Habitat: from the waters near Ambon Island and Bali, Indonesia
Status: Not Evaluated
This totally radical *said in surfer dude voice* creature is the Psychedelic Frogfish (Histiophryne psychedelica). It was first described in 2009 by Ted Pietsch, Rachel Arnold, and David J. Hall in the scientific journal Copeia, where they described it as having “a remarkable pigment pattern of white swirling stripes”, hence their use of the term psychedelic. One of the strange features of the Psychedelic Frogfish is that it doesn’t have scales. In fact, all members of the order Lophiiformes have flabby, fleshy skin which is sometimes covered in a protective mucous. Ew.
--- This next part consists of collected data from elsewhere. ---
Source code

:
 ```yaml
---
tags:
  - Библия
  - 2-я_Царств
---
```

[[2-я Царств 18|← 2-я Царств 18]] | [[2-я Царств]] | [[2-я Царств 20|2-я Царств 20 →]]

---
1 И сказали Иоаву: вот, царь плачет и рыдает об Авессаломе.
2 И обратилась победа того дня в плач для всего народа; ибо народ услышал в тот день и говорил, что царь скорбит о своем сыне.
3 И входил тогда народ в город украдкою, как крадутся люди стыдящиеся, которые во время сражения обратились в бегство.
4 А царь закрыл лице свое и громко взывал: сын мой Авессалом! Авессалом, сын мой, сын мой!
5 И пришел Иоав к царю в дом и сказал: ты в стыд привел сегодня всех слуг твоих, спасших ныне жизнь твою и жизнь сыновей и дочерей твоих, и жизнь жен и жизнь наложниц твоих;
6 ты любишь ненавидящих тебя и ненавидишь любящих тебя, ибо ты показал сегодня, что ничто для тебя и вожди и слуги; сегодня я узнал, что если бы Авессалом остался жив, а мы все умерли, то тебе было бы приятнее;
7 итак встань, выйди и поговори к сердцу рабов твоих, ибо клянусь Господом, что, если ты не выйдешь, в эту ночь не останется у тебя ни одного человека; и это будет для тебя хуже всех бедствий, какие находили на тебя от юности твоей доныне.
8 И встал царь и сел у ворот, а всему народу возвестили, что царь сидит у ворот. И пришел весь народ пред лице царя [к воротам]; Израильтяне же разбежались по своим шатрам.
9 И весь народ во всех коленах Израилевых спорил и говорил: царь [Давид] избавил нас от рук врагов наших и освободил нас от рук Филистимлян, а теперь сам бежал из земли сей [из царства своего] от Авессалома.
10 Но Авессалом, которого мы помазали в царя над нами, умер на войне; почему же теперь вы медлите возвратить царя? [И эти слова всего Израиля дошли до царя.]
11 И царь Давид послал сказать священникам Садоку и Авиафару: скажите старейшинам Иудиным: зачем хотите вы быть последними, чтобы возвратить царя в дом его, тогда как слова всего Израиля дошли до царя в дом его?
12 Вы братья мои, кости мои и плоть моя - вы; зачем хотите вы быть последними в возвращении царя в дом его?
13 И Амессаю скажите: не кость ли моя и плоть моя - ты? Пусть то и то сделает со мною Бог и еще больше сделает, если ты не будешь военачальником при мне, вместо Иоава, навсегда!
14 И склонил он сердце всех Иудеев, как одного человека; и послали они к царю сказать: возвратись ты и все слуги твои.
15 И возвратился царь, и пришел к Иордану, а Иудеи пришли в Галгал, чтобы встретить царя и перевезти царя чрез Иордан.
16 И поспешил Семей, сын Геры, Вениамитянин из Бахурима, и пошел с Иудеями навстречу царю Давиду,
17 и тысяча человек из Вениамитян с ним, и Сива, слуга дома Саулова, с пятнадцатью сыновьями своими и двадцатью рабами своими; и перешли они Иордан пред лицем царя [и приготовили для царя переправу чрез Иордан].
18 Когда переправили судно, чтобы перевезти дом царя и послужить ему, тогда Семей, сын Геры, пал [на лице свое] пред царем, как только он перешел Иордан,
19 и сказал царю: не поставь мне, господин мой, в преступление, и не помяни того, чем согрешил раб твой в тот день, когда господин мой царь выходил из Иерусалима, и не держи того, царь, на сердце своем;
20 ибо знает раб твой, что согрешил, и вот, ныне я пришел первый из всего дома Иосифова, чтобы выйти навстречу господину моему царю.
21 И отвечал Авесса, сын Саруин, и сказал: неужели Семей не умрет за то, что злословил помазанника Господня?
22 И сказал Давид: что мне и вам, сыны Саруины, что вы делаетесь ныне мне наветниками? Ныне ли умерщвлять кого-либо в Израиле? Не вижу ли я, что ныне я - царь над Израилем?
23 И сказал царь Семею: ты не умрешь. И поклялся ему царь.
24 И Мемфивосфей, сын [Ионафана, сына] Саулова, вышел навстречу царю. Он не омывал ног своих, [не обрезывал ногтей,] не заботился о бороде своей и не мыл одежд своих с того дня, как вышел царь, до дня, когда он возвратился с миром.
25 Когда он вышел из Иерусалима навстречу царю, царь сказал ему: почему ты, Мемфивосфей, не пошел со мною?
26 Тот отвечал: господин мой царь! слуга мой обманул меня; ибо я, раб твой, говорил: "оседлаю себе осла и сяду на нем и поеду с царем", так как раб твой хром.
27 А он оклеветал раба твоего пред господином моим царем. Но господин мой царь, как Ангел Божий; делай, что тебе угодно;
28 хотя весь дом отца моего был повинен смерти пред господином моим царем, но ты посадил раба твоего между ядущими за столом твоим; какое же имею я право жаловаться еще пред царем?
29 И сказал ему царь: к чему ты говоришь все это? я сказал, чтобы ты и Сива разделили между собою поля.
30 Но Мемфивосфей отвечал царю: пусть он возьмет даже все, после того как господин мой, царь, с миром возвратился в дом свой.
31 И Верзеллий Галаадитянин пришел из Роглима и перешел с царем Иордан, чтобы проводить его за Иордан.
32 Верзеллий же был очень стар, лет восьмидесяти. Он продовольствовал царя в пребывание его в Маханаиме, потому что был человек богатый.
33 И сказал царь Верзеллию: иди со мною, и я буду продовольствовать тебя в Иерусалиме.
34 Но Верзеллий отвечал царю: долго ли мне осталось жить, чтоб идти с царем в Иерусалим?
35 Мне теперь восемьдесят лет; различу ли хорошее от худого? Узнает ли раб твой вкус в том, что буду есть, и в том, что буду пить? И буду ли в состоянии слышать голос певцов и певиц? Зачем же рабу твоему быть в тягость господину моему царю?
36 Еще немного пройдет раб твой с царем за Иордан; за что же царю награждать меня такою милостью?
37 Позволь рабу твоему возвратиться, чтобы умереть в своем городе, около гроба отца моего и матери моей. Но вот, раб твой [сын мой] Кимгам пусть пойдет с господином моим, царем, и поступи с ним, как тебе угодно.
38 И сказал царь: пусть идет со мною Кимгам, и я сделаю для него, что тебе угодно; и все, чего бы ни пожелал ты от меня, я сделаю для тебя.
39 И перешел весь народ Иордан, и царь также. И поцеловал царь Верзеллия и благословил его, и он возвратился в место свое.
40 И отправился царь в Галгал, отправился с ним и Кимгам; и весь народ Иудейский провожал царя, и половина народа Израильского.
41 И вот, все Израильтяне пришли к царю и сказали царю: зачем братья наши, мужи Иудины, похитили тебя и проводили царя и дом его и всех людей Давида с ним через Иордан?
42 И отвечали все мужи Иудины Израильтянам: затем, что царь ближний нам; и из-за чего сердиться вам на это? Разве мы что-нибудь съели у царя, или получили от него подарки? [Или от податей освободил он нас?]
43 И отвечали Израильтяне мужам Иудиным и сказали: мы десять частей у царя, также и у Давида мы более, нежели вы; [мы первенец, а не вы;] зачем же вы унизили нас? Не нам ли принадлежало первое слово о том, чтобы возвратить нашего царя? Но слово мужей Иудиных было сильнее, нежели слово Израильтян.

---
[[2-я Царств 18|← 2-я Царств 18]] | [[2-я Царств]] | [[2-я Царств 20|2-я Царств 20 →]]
The pattern of stripes on the Psychedelic Frogfish acts much like zebra stripes or the spots on humpback whale tails in that it is unique to that particular frogfish. Scientists can identify the frogfish, therefore, by its unique fingerprint-like pattern.
One of my favorite things about this fish is its form of locomotion. Normally the frogfish uses its hand-like fins to walk along the bottom of the ocean. However, in some cases it will use its fins to push off from the ocean floor while at the same time shooting water through its gills to propel itself forward via jet propulsion. The reason why this is so cool is that when doing so, the fish takes on a ball shape, making it look like a trippy beach ball floating through the water. Gnarly!